### EXERCISE
Return the entire listing, character for character.

### DATA FOR PROCESSING
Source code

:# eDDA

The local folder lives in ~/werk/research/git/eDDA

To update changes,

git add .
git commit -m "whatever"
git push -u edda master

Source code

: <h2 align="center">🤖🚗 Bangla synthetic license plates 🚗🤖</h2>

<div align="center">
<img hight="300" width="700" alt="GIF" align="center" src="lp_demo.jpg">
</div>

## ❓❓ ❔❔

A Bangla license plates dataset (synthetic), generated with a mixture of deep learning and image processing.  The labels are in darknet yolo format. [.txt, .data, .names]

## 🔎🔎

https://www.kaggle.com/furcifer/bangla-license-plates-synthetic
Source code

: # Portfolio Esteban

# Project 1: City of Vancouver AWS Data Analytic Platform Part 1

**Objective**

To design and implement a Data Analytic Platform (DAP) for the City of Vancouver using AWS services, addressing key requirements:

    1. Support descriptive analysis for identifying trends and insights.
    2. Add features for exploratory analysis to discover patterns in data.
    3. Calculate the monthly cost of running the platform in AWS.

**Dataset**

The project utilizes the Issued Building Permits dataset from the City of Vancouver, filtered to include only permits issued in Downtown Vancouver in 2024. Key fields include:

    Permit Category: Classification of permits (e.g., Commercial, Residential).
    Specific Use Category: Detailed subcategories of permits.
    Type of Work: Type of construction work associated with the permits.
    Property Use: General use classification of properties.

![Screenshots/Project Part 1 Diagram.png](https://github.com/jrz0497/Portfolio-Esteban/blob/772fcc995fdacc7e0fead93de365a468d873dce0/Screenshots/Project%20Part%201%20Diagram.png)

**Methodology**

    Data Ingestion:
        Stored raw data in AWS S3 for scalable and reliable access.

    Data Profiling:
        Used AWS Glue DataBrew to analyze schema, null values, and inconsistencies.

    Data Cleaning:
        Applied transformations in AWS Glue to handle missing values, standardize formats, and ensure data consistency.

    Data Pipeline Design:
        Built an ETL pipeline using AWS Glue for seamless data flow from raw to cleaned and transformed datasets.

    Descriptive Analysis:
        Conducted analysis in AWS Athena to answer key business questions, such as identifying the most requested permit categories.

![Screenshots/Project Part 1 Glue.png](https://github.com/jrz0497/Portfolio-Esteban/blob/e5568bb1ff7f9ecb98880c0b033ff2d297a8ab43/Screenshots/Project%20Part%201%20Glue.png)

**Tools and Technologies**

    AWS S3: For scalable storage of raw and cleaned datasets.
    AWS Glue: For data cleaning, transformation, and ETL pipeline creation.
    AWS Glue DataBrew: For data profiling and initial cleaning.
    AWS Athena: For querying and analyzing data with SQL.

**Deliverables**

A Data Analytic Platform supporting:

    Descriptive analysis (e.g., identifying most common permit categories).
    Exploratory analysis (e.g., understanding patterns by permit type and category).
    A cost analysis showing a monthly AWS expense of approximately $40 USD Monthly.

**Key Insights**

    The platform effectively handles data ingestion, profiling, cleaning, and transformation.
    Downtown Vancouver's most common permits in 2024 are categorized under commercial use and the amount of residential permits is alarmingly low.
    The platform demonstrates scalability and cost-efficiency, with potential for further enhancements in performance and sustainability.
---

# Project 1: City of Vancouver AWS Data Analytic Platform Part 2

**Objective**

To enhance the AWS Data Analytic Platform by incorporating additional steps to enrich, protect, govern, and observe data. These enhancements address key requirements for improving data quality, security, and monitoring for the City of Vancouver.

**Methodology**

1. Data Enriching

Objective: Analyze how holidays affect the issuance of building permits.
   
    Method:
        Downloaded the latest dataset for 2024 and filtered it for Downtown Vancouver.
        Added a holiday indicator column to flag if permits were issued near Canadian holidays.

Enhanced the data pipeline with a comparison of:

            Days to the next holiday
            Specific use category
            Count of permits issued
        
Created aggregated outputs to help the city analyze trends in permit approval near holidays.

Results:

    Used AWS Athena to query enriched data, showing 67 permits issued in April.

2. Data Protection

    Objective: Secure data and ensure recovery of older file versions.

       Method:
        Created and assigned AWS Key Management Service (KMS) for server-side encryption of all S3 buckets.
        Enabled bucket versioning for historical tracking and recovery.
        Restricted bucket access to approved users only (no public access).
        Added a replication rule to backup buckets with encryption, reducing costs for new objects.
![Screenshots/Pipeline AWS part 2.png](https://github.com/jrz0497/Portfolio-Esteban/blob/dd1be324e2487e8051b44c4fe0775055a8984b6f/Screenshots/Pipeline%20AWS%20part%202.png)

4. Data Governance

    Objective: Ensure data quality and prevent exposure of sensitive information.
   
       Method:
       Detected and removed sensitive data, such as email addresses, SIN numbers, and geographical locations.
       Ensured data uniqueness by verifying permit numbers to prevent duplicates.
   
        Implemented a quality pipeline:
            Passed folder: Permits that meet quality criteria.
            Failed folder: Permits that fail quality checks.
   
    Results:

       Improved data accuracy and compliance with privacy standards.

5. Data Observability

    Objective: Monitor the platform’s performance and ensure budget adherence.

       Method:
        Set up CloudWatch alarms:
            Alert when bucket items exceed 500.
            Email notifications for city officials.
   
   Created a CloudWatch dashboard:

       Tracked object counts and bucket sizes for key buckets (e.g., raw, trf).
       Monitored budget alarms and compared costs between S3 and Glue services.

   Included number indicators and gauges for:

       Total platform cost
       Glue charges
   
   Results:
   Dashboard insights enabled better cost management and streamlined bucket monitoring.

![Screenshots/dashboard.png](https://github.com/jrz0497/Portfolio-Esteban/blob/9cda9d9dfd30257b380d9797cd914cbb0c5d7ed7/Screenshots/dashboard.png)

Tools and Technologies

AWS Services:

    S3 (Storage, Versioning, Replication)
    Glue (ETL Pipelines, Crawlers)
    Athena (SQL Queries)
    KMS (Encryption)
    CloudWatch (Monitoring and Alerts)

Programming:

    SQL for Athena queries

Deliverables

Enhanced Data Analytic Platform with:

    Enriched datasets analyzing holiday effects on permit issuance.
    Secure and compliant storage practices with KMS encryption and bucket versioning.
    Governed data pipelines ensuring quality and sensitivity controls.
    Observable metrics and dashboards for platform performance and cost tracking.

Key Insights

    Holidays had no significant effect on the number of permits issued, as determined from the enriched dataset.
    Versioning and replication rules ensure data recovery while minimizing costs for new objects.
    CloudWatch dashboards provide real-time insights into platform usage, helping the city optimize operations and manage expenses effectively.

### OUTPUT FOR THIS TASK
Source code

:# eDDA

The local folder lives in ~/werk/research/git/eDDA

To update changes,

git add .
git commit -m "whatever"
git push -u edda master

Source code

: <h2 align="center">🤖🚗 Bangla synthetic license plates 🚗🤖</h2>

<div align="center">
<img hight="300" width="700" alt="GIF" align="center" src="lp_demo.jpg">
</div>

## ❓❓ ❔❔

A Bangla license plates dataset (synthetic), generated with a mixture of deep learning and image processing.  The labels are in darknet yolo format. [.txt, .data, .names]

## 🔎🔎

https://www.kaggle.com/furcifer/bangla-license-plates-synthetic
Source code

: # Portfolio Esteban

# Project 1: City of Vancouver AWS Data Analytic Platform Part 1

**Objective**

To design and implement a Data Analytic Platform (DAP) for the City of Vancouver using AWS services, addressing key requirements:

    1. Support descriptive analysis for identifying trends and insights.
    2. Add features for exploratory analysis to discover patterns in data.
    3. Calculate the monthly cost of running the platform in AWS.

**Dataset**

The project utilizes the Issued Building Permits dataset from the City of Vancouver, filtered to include only permits issued in Downtown Vancouver in 2024. Key fields include:

    Permit Category: Classification of permits (e.g., Commercial, Residential).
    Specific Use Category: Detailed subcategories of permits.
    Type of Work: Type of construction work associated with the permits.
    Property Use: General use classification of properties.

![Screenshots/Project Part 1 Diagram.png](https://github.com/jrz0497/Portfolio-Esteban/blob/772fcc995fdacc7e0fead93de365a468d873dce0/Screenshots/Project%20Part%201%20Diagram.png)

**Methodology**

    Data Ingestion:
        Stored raw data in AWS S3 for scalable and reliable access.

    Data Profiling:
        Used AWS Glue DataBrew to analyze schema, null values, and inconsistencies.

    Data Cleaning:
        Applied transformations in AWS Glue to handle missing values, standardize formats, and ensure data consistency.

    Data Pipeline Design:
        Built an ETL pipeline using AWS Glue for seamless data flow from raw to cleaned and transformed datasets.

    Descriptive Analysis:
        Conducted analysis in AWS Athena to answer key business questions, such as identifying the most requested permit categories.

![Screenshots/Project Part 1 Glue.png](https://github.com/jrz0497/Portfolio-Esteban/blob/e5568bb1ff7f9ecb98880c0b033ff2d297a8ab43/Screenshots/Project%20Part%201%20Glue.png)

**Tools and Technologies**

    AWS S3: For scalable storage of raw and cleaned datasets.
    AWS Glue: For data cleaning, transformation, and ETL pipeline creation.
    AWS Glue DataBrew: For data profiling and initial cleaning.
    AWS Athena: For querying and analyzing data with SQL.

**Deliverables**

A Data Analytic Platform supporting:

    Descriptive analysis (e.g., identifying most common permit categories).
    Exploratory analysis (e.g., understanding patterns by permit type and category).
    A cost analysis showing a monthly AWS expense of approximately $40 USD Monthly.

**Key Insights**

    The platform effectively handles data ingestion, profiling, cleaning, and transformation.
    Downtown Vancouver's most common permits in 2024 are categorized under commercial use and the amount of residential permits is alarmingly low.
    The platform demonstrates scalability and cost-efficiency, with potential for further enhancements in performance and sustainability.
---

# Project 1: City of Vancouver AWS Data Analytic Platform Part 2

**Objective**

To enhance the AWS Data Analytic Platform by incorporating additional steps to enrich, protect, govern, and observe data. These enhancements address key requirements for improving data quality, security, and monitoring for the City of Vancouver.

**Methodology**

1. Data Enriching

Objective: Analyze how holidays affect the issuance of building permits.
   
    Method:
        Downloaded the latest dataset for 2024 and filtered it for Downtown Vancouver.
        Added a holiday indicator column to flag if permits were issued near Canadian holidays.

Enhanced the data pipeline with a comparison of:

            Days to the next holiday
            Specific use category
            Count of permits issued
        
Created aggregated outputs to help the city analyze trends in permit approval near holidays.

Results:

    Used AWS Athena to query enriched data, showing 67 permits issued in April.

2. Data Protection

    Objective: Secure data and ensure recovery of older file versions.

       Method:
        Created and assigned AWS Key Management Service (KMS) for server-side encryption of all S3 buckets.
        Enabled bucket versioning for historical tracking and recovery.
        Restricted bucket access to approved users only (no public access).
        Added a replication rule to backup buckets with encryption, reducing costs for new objects.
![Screenshots/Pipeline AWS part 2.png](https://github.com/jrz0497/Portfolio-Esteban/blob/dd1be324e2487e8051b44c4fe0775055a8984b6f/Screenshots/Pipeline%20AWS%20part%202.png)

4. Data Governance

    Objective: Ensure data quality and prevent exposure of sensitive information.
   
       Method:
       Detected and removed sensitive data, such as email addresses, SIN numbers, and geographical locations.
       Ensured data uniqueness by verifying permit numbers to prevent duplicates.
   
        Implemented a quality pipeline:
            Passed folder: Permits that meet quality criteria.
            Failed folder: Permits that fail quality checks.
   
    Results:

       Improved data accuracy and compliance with privacy standards.

5. Data Observability

    Objective: Monitor the platform’s performance and ensure budget adherence.

       Method:
        Set up CloudWatch alarms:
            Alert when bucket items exceed 500.
            Email notifications for city officials.
   
   Created a CloudWatch dashboard:

       Tracked object counts and bucket sizes for key buckets (e.g., raw, trf).
       Monitored budget alarms and compared costs between S3 and Glue services.

   Included number indicators and gauges for:

       Total platform cost
       Glue charges
   
   Results:
   Dashboard insights enabled better cost management and streamlined bucket monitoring.

![Screenshots/dashboard.png](https://github.com/jrz0497/Portfolio-Esteban/blob/9cda9d9dfd30257b380d9797cd914cbb0c5d7ed7/Screenshots/dashboard.png)

Tools and Technologies

AWS Services:

    S3 (Storage, Versioning, Replication)
    Glue (ETL Pipelines, Crawlers)
    Athena (SQL Queries)
    KMS (Encryption)
    CloudWatch (Monitoring and Alerts)

Programming:

    SQL for Athena queries

Deliverables

Enhanced Data Analytic Platform with:

    Enriched datasets analyzing holiday effects on permit issuance.
    Secure and compliant storage practices with KMS encryption and bucket versioning.
    Governed data pipelines ensuring quality and sensitivity controls.
    Observable metrics and dashboards for platform performance and cost tracking.

Key Insights

    Holidays had no significant effect on the number of permits issued, as determined from the enriched dataset.
    Versioning and replication rules ensure data recovery while minimizing costs for new objects.
    CloudWatch dashboards provide real-time insights into platform usage, helping the city optimize operations and manage expenses effectively.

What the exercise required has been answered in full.